RECORDS FOR THIS EXERCISE:
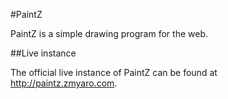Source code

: #PaintZ

PaintZ is a simple drawing program for the web.

##Live instance

The official live instance of PaintZ can be found at http://paintz.zmyaro.com.
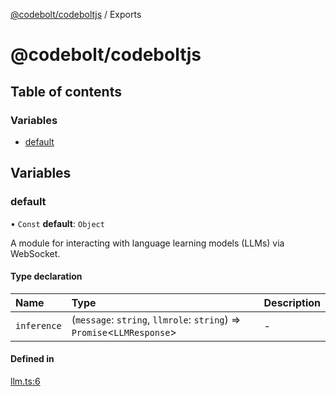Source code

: [@codebolt/codeboltjs](README.md) / Exports

# @codebolt/codeboltjs

## Table of contents

### Variables

- [default](modules.md#default)

## Variables

### default

• `Const` **default**: `Object`

A module for interacting with language learning models (LLMs) via WebSocket.

#### Type declaration

| Name | Type | Description |
| :------ | :------ | :------ |
| `inference` | (`message`: `string`, `llmrole`: `string`) => `Promise`\<`LLMResponse`\> | - |

#### Defined in

[llm.ts:6](https://github.com/codeboltai/codeboltjs/blob/1ae9852f107cfee4a652d6d80c0a92c9344ec151/src/modules/llm.ts#L6)
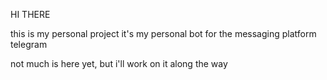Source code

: HI THERE

this is my personal project
it's my personal bot for the messaging platform telegram

not much is here yet, but i'll work on it along the way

AIM OF THE TASK:
Lines in the material above that include the string "default" should be listed.

WRITTEN SOLUTION:
- [default](modules.md#default)
### default
• `Const` **default**: `Object`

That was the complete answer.